WORK REQUEST: For each entry that follows, write out an identical copy.

RECORDS FOR THIS EXERCISE:
▼
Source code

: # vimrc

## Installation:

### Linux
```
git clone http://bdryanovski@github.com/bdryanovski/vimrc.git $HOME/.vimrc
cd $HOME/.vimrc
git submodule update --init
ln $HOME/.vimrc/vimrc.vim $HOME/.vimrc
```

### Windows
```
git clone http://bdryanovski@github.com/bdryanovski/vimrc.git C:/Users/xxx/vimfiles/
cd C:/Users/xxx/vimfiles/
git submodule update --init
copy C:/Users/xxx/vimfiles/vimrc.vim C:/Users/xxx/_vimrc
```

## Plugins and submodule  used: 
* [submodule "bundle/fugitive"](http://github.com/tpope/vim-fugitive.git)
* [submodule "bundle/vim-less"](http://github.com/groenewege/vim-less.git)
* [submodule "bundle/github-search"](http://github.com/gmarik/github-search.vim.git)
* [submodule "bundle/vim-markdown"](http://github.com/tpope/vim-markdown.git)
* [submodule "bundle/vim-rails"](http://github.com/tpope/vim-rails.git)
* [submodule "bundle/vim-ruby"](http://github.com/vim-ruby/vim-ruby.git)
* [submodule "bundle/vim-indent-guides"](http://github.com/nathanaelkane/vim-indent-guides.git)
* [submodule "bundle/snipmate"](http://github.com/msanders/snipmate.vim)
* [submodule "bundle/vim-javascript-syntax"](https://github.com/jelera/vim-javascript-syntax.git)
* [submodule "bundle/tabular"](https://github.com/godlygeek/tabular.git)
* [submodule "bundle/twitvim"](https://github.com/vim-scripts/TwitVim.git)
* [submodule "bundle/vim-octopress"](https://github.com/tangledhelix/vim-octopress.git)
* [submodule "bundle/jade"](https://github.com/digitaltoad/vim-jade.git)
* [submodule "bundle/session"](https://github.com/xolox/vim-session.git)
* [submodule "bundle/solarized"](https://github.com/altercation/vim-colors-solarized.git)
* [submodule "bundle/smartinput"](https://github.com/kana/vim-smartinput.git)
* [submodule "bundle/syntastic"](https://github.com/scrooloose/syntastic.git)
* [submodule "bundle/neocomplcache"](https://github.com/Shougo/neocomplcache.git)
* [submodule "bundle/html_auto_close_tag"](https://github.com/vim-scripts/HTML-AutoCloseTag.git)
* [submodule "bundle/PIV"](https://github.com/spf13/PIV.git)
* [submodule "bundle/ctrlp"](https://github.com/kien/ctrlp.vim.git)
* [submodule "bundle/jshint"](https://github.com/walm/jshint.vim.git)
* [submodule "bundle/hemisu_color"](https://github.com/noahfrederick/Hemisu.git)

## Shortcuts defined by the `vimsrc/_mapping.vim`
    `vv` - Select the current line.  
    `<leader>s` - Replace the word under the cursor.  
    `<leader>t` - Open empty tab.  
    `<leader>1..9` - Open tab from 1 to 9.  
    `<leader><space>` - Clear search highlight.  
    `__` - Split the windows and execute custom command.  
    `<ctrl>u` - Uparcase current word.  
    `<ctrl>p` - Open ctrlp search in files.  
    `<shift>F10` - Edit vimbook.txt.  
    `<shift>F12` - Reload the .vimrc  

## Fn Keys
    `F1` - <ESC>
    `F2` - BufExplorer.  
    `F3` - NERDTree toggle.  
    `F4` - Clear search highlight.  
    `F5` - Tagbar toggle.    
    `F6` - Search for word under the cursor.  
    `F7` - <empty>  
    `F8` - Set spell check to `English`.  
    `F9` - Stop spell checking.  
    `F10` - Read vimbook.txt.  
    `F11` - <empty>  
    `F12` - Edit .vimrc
▲
EXPECTED ANSWER:
Source code

: # vimrc

## Installation:

### Linux
```
git clone http://bdryanovski@github.com/bdryanovski/vimrc.git $HOME/.vimrc
cd $HOME/.vimrc
git submodule update --init
ln $HOME/.vimrc/vimrc.vim $HOME/.vimrc
```

### Windows
```
git clone http://bdryanovski@github.com/bdryanovski/vimrc.git C:/Users/xxx/vimfiles/
cd C:/Users/xxx/vimfiles/
git submodule update --init
copy C:/Users/xxx/vimfiles/vimrc.vim C:/Users/xxx/_vimrc
```

## Plugins and submodule  used: 
* [submodule "bundle/fugitive"](http://github.com/tpope/vim-fugitive.git)
* [submodule "bundle/vim-less"](http://github.com/groenewege/vim-less.git)
* [submodule "bundle/github-search"](http://github.com/gmarik/github-search.vim.git)
* [submodule "bundle/vim-markdown"](http://github.com/tpope/vim-markdown.git)
* [submodule "bundle/vim-rails"](http://github.com/tpope/vim-rails.git)
* [submodule "bundle/vim-ruby"](http://github.com/vim-ruby/vim-ruby.git)
* [submodule "bundle/vim-indent-guides"](http://github.com/nathanaelkane/vim-indent-guides.git)
* [submodule "bundle/snipmate"](http://github.com/msanders/snipmate.vim)
* [submodule "bundle/vim-javascript-syntax"](https://github.com/jelera/vim-javascript-syntax.git)
* [submodule "bundle/tabular"](https://github.com/godlygeek/tabular.git)
* [submodule "bundle/twitvim"](https://github.com/vim-scripts/TwitVim.git)
* [submodule "bundle/vim-octopress"](https://github.com/tangledhelix/vim-octopress.git)
* [submodule "bundle/jade"](https://github.com/digitaltoad/vim-jade.git)
* [submodule "bundle/session"](https://github.com/xolox/vim-session.git)
* [submodule "bundle/solarized"](https://github.com/altercation/vim-colors-solarized.git)
* [submodule "bundle/smartinput"](https://github.com/kana/vim-smartinput.git)
* [submodule "bundle/syntastic"](https://github.com/scrooloose/syntastic.git)
* [submodule "bundle/neocomplcache"](https://github.com/Shougo/neocomplcache.git)
* [submodule "bundle/html_auto_close_tag"](https://github.com/vim-scripts/HTML-AutoCloseTag.git)
* [submodule "bundle/PIV"](https://github.com/spf13/PIV.git)
* [submodule "bundle/ctrlp"](https://github.com/kien/ctrlp.vim.git)
* [submodule "bundle/jshint"](https://github.com/walm/jshint.vim.git)
* [submodule "bundle/hemisu_color"](https://github.com/noahfrederick/Hemisu.git)

## Shortcuts defined by the `vimsrc/_mapping.vim`
    `vv` - Select the current line.  
    `<leader>s` - Replace the word under the cursor.  
    `<leader>t` - Open empty tab.  
    `<leader>1..9` - Open tab from 1 to 9.  
    `<leader><space>` - Clear search highlight.  
    `__` - Split the windows and execute custom command.  
    `<ctrl>u` - Uparcase current word.  
    `<ctrl>p` - Open ctrlp search in files.  
    `<shift>F10` - Edit vimbook.txt.  
    `<shift>F12` - Reload the .vimrc  

## Fn Keys
    `F1` - <ESC>
    `F2` - BufExplorer.  
    `F3` - NERDTree toggle.  
    `F4` - Clear search highlight.  
    `F5` - Tagbar toggle.    
    `F6` - Search for word under the cursor.  
    `F7` - <empty>  
    `F8` - Set spell check to `English`.  
    `F9` - Stop spell checking.  
    `F10` - Read vimbook.txt.  
    `F11` - <empty>  
    `F12` - Edit .vimrc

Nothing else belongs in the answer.